Report each line below that carries the word "from".

:: Input

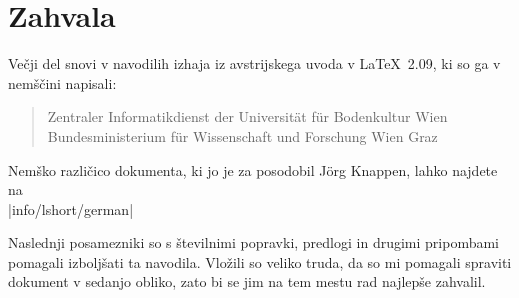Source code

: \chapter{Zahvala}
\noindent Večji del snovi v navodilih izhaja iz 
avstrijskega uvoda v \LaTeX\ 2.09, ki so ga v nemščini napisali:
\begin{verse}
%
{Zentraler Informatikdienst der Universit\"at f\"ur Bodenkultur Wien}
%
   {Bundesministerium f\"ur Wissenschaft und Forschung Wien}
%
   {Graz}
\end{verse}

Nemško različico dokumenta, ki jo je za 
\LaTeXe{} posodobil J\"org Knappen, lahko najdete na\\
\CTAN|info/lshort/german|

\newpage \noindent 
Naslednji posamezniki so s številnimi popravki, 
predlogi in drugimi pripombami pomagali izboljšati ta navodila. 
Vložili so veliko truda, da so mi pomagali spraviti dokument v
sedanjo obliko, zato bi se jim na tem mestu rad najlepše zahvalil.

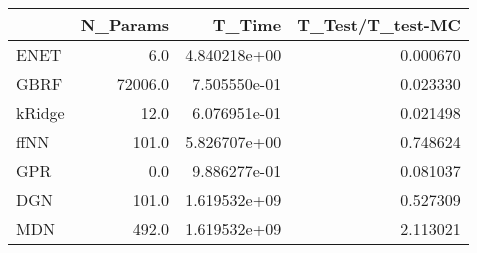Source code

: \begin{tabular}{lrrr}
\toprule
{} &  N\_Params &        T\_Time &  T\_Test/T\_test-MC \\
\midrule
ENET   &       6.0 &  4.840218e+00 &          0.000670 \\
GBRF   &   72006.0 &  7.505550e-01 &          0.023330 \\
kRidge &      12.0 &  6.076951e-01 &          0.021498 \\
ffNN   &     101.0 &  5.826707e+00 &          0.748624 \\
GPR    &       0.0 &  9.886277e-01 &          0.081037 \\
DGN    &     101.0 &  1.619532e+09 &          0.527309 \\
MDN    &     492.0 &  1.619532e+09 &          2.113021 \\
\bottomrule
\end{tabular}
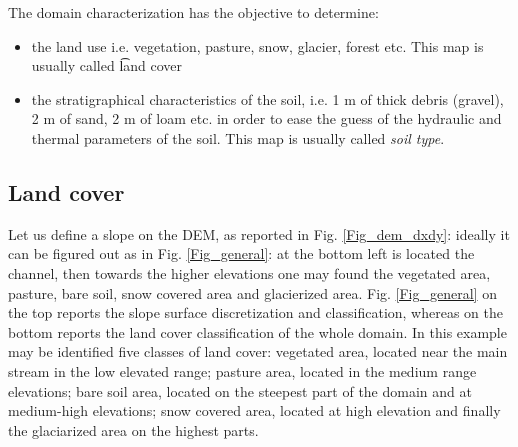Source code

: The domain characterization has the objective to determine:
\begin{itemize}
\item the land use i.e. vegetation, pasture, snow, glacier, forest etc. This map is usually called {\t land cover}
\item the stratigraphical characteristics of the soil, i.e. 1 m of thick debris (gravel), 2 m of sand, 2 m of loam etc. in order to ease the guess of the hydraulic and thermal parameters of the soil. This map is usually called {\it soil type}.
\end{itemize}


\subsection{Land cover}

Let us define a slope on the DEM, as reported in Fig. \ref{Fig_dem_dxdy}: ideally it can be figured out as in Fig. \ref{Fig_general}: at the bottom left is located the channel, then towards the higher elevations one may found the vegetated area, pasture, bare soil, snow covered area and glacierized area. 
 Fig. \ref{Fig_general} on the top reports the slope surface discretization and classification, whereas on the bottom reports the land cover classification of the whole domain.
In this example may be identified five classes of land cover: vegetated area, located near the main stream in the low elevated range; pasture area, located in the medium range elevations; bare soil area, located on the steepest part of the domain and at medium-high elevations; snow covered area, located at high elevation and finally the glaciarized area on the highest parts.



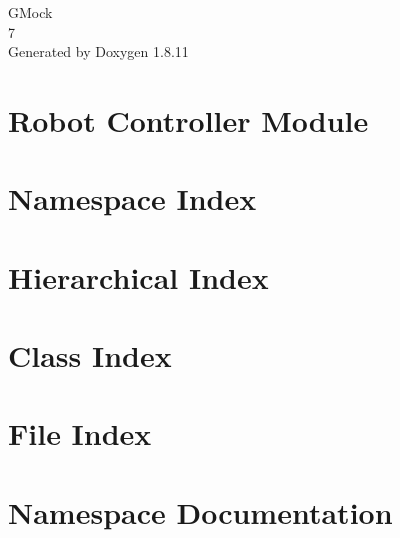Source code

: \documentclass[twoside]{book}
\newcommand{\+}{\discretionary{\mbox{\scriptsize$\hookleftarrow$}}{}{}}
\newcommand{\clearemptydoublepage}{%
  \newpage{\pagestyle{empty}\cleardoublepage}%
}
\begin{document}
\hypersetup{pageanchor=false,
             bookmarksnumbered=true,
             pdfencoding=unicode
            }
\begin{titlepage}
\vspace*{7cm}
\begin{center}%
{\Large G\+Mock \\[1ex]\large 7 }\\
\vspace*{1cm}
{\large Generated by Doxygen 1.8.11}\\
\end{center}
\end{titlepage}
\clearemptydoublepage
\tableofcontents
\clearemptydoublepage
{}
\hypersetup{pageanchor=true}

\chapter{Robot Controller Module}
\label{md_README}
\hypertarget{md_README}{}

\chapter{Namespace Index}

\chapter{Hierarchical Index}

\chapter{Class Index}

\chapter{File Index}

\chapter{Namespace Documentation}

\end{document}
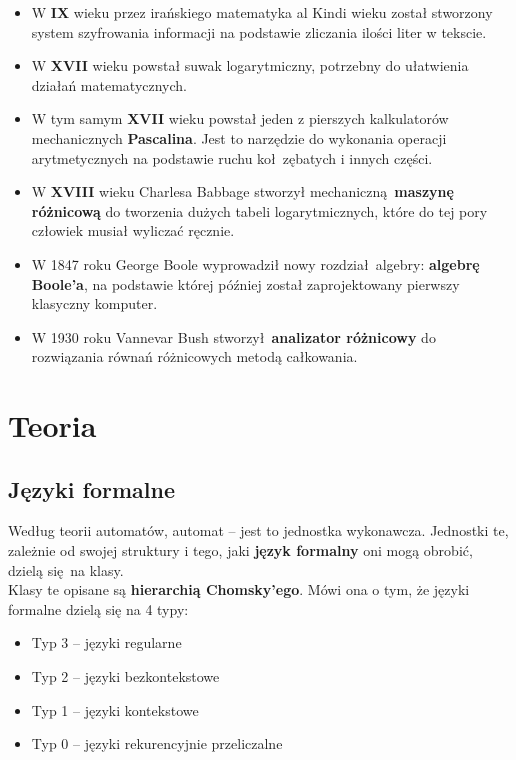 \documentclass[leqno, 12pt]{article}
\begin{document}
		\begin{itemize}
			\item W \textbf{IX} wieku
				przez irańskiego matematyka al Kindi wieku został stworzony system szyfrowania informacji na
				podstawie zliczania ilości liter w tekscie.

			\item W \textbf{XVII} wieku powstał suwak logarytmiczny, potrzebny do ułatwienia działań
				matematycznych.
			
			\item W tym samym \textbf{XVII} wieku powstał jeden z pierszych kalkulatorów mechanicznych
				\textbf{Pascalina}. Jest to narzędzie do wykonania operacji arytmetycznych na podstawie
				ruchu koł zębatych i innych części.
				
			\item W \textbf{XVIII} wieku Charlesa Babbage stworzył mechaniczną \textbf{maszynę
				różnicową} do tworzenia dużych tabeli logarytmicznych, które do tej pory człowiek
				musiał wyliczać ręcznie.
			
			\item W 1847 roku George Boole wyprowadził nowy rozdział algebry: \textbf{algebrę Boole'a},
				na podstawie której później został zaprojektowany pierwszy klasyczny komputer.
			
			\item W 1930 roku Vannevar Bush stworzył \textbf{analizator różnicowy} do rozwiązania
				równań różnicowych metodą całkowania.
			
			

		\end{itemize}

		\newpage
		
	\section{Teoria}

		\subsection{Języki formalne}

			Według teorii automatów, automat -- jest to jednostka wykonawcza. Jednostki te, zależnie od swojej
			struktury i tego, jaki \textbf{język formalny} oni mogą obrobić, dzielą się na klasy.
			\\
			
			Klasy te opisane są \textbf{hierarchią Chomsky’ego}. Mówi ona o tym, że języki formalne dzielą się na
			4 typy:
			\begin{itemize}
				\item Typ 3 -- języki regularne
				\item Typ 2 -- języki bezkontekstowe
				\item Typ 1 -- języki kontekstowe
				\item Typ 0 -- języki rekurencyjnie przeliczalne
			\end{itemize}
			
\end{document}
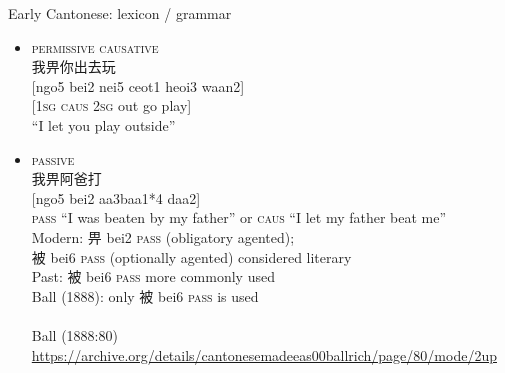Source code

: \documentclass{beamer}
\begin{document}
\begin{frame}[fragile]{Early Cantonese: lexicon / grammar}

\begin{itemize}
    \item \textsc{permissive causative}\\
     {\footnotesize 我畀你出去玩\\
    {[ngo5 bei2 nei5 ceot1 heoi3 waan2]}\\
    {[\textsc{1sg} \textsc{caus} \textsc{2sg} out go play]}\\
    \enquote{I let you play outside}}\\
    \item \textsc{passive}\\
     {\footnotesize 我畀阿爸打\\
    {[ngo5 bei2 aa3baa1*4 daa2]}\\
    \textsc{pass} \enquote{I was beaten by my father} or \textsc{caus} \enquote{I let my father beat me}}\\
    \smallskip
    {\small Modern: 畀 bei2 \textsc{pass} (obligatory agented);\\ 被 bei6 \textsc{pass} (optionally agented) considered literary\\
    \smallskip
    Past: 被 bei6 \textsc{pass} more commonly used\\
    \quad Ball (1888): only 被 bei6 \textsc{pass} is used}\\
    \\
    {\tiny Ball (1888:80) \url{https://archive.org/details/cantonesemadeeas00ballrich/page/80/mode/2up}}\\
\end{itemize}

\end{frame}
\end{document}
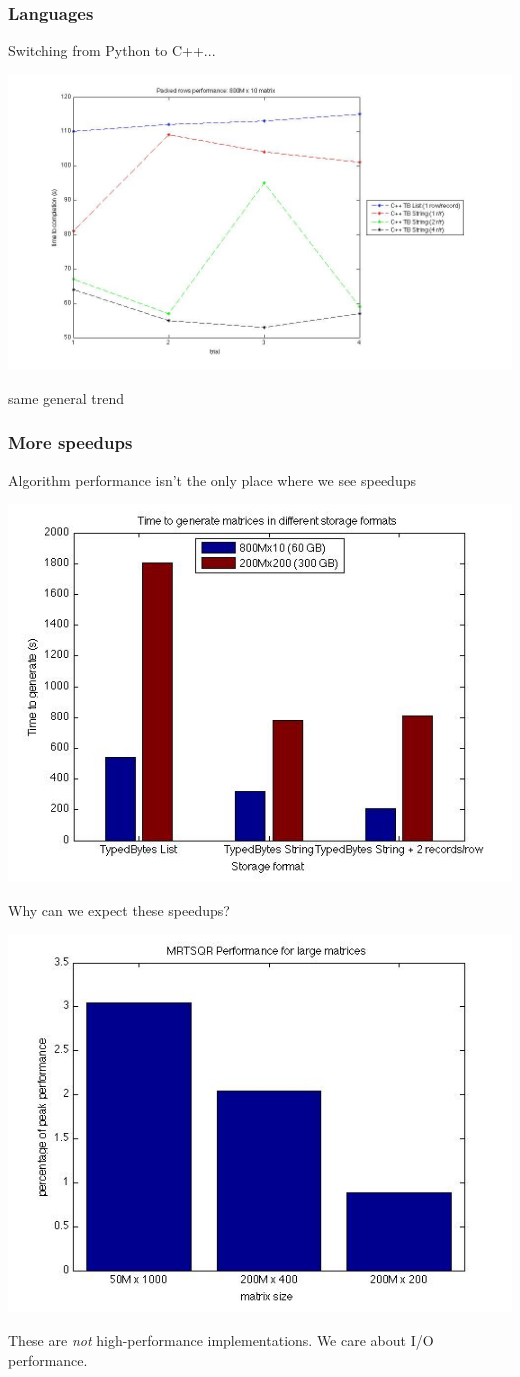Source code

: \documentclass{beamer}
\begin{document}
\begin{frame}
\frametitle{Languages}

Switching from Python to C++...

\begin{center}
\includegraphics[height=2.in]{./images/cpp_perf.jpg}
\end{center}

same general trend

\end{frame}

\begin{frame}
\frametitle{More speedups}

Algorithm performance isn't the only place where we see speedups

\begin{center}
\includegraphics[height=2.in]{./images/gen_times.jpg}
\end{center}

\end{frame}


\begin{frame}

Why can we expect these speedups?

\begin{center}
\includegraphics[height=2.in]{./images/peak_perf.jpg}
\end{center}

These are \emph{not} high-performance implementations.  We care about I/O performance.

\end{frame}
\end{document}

::::
:: Input

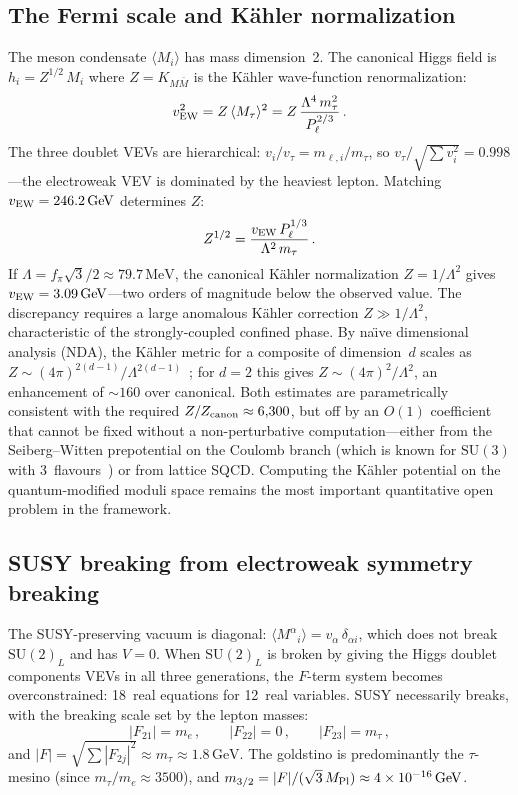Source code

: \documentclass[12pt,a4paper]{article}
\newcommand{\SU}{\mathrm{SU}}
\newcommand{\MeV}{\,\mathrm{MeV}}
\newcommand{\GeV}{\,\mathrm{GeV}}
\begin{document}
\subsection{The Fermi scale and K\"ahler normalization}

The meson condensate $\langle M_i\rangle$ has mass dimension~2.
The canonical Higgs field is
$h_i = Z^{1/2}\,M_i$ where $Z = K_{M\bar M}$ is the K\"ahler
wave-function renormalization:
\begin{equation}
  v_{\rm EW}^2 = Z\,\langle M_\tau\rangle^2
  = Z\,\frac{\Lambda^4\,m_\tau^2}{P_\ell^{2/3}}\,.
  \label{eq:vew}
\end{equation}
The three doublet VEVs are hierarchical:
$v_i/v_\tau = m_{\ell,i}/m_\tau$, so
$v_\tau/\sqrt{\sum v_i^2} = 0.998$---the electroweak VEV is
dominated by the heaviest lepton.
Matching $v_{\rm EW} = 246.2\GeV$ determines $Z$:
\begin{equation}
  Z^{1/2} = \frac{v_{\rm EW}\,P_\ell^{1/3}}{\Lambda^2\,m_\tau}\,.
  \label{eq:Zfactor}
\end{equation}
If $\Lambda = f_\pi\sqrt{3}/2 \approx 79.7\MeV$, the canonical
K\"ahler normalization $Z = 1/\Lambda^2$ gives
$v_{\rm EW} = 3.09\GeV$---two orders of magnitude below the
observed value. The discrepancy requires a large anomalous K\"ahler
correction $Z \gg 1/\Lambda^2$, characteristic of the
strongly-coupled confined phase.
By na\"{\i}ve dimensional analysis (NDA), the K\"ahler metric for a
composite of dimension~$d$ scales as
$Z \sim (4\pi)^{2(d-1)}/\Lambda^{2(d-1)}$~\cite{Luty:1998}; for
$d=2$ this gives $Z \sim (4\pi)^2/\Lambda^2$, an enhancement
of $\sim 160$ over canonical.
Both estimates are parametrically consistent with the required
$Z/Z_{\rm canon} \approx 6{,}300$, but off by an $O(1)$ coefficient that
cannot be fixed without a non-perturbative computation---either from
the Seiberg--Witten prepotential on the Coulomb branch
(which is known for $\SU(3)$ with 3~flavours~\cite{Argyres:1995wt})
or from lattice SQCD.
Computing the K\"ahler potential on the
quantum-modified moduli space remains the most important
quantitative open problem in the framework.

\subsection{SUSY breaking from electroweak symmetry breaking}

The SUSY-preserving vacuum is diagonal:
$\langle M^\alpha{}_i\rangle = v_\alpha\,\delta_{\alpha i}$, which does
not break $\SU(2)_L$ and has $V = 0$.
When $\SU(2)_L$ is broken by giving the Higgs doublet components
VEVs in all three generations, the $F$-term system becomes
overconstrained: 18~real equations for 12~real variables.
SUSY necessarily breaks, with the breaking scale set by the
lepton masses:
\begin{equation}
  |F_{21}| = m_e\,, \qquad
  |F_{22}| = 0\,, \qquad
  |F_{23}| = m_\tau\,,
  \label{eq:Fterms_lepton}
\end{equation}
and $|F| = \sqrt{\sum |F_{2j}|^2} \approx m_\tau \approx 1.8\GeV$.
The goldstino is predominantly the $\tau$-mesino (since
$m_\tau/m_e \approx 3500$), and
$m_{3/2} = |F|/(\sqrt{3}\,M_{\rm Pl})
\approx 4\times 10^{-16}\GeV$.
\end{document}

::::
:: Input

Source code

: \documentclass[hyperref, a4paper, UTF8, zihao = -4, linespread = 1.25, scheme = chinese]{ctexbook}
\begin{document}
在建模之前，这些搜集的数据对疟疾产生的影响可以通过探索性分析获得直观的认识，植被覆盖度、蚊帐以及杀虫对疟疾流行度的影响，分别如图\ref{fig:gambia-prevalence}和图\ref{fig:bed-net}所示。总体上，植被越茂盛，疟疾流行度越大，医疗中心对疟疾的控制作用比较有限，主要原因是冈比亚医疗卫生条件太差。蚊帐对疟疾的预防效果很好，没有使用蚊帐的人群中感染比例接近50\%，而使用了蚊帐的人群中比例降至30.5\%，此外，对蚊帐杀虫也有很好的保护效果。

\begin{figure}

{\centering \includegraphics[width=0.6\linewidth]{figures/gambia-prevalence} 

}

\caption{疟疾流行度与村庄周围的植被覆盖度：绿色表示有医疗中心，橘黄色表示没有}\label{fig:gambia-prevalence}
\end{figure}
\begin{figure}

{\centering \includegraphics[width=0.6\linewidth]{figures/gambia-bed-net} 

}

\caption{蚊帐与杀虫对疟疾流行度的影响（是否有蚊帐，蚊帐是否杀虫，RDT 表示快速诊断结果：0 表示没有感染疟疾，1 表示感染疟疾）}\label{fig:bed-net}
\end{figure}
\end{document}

::::

Answer area →
Switching from Python to C++...
cannot be fixed without a non-perturbative computation---either from
or from lattice SQCD.
\subsection{SUSY breaking from electroweak symmetry breaking}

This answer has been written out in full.